The following program does the required delete:

import sqlite3

con = sqlite3.connect('employees.db')

cur = con.cursor()

cur.execute('DELETE FROM Sales WHERE Region = "NORTH"')

cur.execute('select * from sales')

print(cur.fetchall())

To insert the record in to the DB use the INSERT clause as shown in the following program which insert the North region and the total_employees in the Sales table:

import sqlite3

con = sqlite3.connect('employees.db')

cur = con.cursor()

cur.execute('INSERT INTO Sales VALUES ("NORTH",180)')

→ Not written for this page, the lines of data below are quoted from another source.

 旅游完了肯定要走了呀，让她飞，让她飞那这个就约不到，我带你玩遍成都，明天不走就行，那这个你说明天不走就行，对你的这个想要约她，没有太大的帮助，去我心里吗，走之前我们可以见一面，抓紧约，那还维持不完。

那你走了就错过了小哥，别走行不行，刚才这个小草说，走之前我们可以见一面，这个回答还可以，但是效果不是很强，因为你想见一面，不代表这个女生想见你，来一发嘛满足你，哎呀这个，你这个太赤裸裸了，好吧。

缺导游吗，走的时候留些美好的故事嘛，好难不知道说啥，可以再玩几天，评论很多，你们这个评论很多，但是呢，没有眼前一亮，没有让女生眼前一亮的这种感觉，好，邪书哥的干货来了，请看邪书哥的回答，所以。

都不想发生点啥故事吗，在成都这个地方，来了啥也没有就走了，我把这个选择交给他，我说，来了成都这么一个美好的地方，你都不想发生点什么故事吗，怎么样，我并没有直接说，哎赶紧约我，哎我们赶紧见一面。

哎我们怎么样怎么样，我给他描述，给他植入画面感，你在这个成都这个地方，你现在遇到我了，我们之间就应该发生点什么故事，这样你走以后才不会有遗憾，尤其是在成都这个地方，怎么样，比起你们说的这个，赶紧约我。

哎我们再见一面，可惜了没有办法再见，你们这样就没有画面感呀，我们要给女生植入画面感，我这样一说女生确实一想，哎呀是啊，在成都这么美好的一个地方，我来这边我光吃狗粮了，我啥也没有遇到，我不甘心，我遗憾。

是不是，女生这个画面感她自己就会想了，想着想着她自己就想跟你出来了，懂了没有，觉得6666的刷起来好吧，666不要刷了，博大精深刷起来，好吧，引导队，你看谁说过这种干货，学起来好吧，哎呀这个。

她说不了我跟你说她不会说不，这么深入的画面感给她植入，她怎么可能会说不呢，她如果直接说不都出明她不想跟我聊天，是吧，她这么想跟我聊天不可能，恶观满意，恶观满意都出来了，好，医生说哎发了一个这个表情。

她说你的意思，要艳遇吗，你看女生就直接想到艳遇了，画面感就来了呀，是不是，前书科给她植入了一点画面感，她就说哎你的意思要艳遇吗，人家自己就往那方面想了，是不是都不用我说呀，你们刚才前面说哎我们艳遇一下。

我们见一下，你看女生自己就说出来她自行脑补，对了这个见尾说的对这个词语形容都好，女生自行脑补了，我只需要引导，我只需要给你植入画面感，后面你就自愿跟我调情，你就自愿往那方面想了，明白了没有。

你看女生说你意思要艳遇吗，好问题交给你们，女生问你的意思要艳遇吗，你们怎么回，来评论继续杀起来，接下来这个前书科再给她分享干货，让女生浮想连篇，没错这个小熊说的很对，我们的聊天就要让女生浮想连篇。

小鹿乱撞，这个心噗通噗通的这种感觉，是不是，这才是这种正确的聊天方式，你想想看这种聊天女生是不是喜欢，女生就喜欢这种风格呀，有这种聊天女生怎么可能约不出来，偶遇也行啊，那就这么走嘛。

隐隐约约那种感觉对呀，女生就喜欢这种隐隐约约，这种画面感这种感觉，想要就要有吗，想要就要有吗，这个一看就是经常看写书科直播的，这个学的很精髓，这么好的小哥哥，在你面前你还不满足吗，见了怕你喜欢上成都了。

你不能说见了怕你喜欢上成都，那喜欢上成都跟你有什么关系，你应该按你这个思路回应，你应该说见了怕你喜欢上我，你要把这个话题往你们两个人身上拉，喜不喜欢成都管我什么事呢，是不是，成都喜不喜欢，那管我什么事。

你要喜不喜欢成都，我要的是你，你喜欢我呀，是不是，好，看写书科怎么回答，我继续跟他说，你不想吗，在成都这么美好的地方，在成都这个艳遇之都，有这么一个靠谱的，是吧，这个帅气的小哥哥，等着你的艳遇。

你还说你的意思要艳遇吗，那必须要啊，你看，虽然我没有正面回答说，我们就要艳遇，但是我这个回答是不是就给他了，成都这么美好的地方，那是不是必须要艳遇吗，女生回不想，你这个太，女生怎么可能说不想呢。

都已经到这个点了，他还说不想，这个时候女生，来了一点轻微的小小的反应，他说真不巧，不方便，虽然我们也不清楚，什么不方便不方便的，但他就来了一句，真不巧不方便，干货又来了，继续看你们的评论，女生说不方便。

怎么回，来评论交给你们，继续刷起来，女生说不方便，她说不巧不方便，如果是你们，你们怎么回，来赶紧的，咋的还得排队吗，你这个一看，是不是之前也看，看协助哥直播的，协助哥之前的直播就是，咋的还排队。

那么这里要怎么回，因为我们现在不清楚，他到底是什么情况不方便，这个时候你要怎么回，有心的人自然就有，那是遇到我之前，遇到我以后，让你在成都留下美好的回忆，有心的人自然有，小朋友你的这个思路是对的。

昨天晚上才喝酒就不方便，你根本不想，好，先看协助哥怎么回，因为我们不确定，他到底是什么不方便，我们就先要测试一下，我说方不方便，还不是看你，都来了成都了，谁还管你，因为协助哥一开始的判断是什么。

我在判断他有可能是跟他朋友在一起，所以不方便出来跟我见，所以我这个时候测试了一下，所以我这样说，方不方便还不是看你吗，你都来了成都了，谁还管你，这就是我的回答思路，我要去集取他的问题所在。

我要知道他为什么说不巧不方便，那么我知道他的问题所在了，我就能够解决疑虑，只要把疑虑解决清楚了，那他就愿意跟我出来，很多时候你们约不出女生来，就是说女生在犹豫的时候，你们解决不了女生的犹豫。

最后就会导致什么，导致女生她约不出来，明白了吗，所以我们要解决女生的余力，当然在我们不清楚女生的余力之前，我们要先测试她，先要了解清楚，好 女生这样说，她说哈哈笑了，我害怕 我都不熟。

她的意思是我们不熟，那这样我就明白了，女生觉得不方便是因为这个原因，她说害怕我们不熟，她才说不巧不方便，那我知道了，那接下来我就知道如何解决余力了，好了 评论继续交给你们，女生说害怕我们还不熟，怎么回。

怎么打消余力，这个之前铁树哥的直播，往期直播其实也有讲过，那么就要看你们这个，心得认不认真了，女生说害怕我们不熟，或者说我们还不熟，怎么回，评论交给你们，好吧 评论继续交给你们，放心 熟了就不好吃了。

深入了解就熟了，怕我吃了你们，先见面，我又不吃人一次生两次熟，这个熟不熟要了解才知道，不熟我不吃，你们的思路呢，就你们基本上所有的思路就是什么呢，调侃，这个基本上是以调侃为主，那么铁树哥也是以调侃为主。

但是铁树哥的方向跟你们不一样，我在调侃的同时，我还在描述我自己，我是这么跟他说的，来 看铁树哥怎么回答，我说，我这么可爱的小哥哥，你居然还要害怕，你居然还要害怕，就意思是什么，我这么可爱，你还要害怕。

cur.execute('select * from sales')

print(cur.fetchall())

To remove an entire table from the DB use the DROP command as shown below:

DROP TABLE TableName

Thus to delete the Sales table we can use the following query:

DROP TABLE Sales

The following program deletes the Sales table from employees DB:

import sqlite3

con = sqlite3.connect('employees.db')

cur = con.cursor()

cur.execute('DROP TABLE Sales')

Here I am ending today's discussion. In the next post we'll focus on combining Tables using Joins. Till we meet next keep practicing and learning Python as Python is easy to learn!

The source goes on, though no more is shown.